*Required work*.
Search the entries below for the word "created", then copy each line in which it is found.

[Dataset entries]
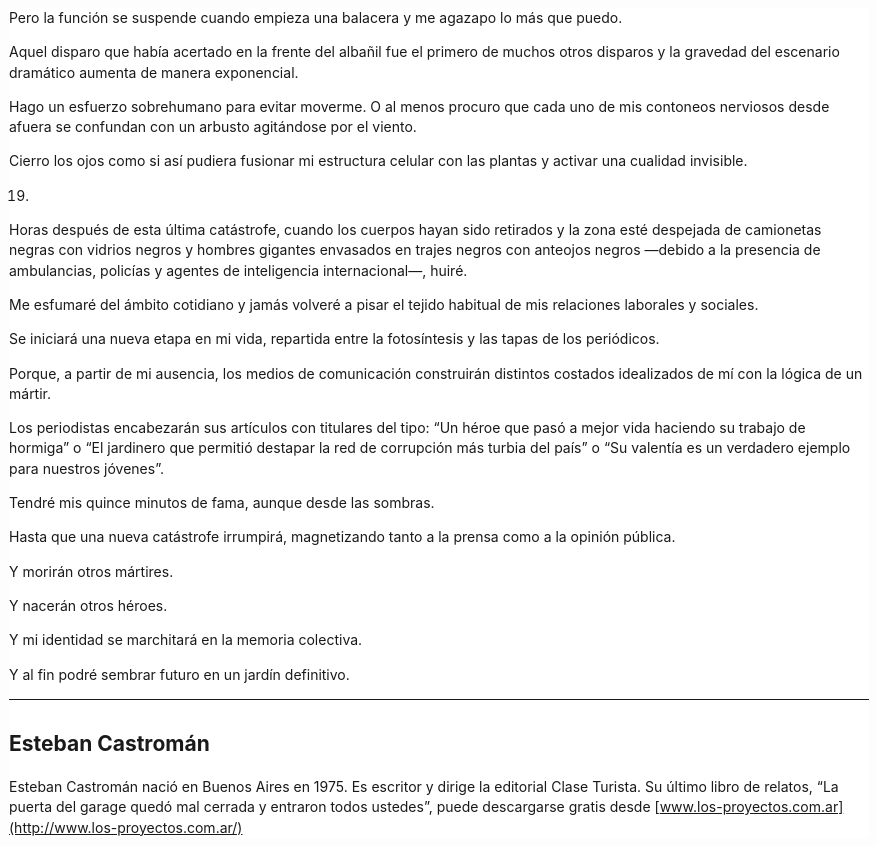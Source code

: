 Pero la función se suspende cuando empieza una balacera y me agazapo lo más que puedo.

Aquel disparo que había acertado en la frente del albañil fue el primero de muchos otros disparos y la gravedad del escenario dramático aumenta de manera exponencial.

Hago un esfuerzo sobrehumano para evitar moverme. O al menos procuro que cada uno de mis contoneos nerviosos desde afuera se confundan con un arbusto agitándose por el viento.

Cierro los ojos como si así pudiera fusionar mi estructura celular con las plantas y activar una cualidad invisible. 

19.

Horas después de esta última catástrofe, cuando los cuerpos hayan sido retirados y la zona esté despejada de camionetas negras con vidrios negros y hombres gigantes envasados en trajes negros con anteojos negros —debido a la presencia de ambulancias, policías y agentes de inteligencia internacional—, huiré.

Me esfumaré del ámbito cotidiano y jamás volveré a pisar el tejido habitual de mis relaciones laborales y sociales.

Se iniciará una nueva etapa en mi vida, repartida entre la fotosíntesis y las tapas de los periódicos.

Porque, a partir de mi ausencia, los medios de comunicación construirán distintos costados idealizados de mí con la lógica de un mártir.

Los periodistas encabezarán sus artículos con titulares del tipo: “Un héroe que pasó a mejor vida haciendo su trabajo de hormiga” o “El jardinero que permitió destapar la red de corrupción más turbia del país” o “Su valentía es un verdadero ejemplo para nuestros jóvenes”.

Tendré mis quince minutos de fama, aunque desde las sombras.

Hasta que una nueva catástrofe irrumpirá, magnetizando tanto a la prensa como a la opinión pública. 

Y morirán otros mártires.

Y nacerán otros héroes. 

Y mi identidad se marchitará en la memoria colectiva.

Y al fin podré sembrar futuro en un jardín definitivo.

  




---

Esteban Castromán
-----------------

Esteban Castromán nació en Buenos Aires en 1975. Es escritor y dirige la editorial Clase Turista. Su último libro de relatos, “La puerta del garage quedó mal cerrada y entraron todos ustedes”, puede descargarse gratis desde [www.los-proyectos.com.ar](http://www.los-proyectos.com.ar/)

---

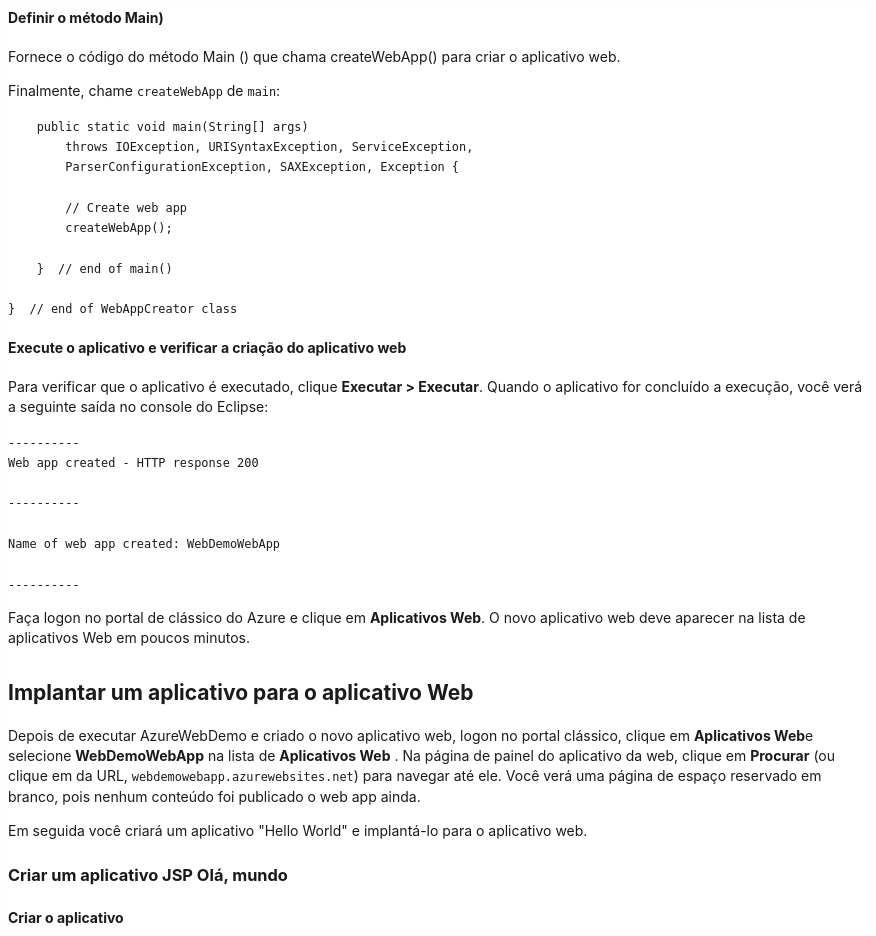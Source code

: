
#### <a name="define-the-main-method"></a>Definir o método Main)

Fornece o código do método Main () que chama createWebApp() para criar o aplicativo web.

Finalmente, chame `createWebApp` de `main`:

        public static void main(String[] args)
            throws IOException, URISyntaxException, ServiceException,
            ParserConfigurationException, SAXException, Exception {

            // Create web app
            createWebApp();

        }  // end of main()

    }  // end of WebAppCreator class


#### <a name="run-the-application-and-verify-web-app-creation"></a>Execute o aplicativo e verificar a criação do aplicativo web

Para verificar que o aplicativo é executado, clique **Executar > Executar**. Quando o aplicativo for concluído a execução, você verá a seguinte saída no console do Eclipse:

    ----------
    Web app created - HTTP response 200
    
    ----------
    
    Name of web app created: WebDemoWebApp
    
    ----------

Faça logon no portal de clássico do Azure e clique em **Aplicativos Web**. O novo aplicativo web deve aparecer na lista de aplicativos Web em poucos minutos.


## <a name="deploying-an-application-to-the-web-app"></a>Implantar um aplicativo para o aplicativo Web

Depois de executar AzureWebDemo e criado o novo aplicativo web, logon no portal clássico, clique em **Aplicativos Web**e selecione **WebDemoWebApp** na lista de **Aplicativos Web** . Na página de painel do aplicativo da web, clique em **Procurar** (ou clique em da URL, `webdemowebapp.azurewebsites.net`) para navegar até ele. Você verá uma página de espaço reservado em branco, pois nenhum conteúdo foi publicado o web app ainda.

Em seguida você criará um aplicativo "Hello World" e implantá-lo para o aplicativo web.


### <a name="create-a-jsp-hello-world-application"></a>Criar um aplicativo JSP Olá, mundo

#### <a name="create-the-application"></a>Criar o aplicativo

==

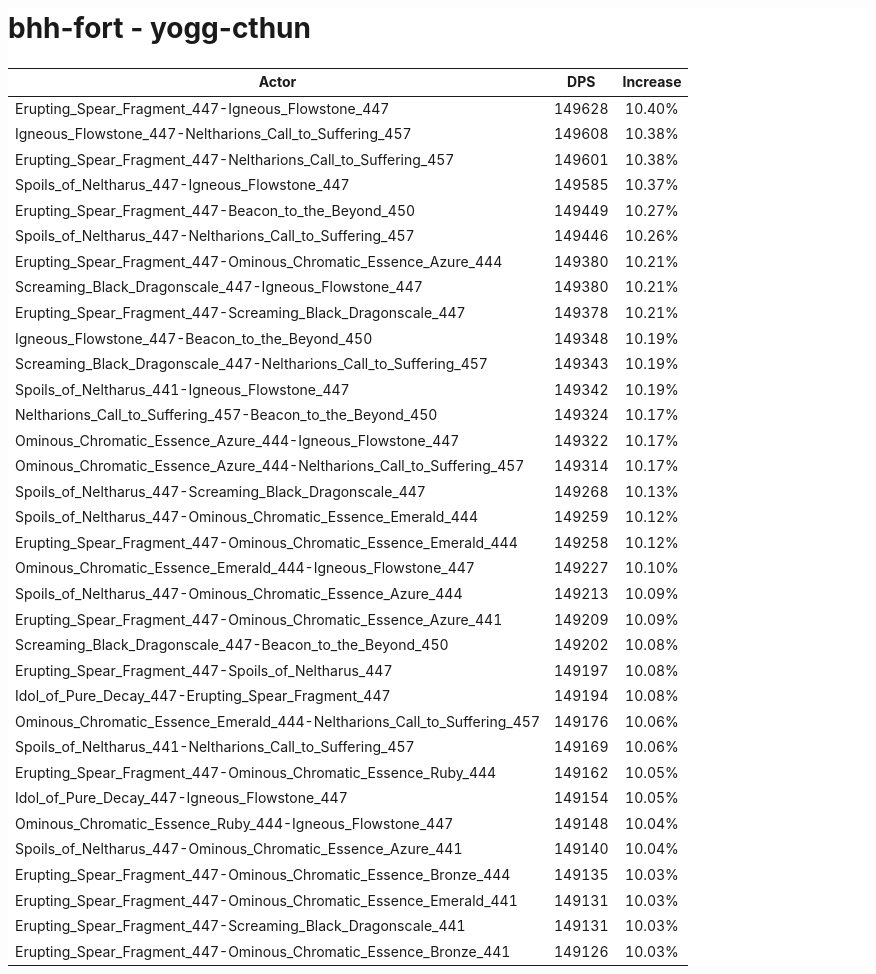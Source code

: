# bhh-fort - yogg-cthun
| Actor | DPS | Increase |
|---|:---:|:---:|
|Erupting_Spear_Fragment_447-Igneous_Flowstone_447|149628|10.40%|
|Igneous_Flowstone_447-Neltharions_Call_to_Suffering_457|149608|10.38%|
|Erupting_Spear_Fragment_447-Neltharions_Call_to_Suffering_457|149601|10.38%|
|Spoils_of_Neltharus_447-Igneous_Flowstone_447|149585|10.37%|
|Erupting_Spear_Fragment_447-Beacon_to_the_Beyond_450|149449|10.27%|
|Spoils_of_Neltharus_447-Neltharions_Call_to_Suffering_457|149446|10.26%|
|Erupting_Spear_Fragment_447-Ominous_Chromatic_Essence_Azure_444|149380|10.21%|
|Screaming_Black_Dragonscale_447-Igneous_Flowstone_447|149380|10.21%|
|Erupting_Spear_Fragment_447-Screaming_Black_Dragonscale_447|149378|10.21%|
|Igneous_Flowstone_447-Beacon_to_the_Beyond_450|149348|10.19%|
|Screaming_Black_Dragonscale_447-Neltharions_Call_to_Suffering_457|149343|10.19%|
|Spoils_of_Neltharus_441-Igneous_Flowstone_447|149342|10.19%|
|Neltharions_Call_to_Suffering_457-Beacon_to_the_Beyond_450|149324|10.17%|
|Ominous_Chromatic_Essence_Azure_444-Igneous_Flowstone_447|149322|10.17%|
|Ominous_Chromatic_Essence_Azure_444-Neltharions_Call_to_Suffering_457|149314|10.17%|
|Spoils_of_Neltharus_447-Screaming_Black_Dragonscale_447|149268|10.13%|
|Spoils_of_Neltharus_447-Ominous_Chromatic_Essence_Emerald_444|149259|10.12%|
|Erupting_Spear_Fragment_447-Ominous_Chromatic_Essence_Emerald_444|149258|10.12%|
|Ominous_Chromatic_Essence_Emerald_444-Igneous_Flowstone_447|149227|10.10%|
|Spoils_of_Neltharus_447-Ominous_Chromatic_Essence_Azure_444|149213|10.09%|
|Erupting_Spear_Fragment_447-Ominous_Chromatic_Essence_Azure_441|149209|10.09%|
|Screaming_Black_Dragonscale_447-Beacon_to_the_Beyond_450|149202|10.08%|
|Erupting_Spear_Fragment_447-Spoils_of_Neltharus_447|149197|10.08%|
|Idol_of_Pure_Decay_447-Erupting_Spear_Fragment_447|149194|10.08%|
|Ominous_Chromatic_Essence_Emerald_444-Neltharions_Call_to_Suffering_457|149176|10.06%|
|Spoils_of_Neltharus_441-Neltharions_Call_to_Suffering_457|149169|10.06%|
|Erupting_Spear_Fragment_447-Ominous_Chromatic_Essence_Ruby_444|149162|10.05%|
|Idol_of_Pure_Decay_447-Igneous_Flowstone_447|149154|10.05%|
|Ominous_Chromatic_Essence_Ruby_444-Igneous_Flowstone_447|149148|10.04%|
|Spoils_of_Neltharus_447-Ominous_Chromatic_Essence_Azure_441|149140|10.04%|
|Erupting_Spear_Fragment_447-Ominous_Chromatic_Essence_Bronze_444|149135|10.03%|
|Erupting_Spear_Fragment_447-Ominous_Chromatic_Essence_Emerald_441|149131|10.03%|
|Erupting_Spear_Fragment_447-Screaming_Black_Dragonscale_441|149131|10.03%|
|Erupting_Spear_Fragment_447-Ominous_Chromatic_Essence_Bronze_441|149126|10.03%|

*Result of the task*.
    Web app created - HTTP response 200
    Name of web app created: WebDemoWebApp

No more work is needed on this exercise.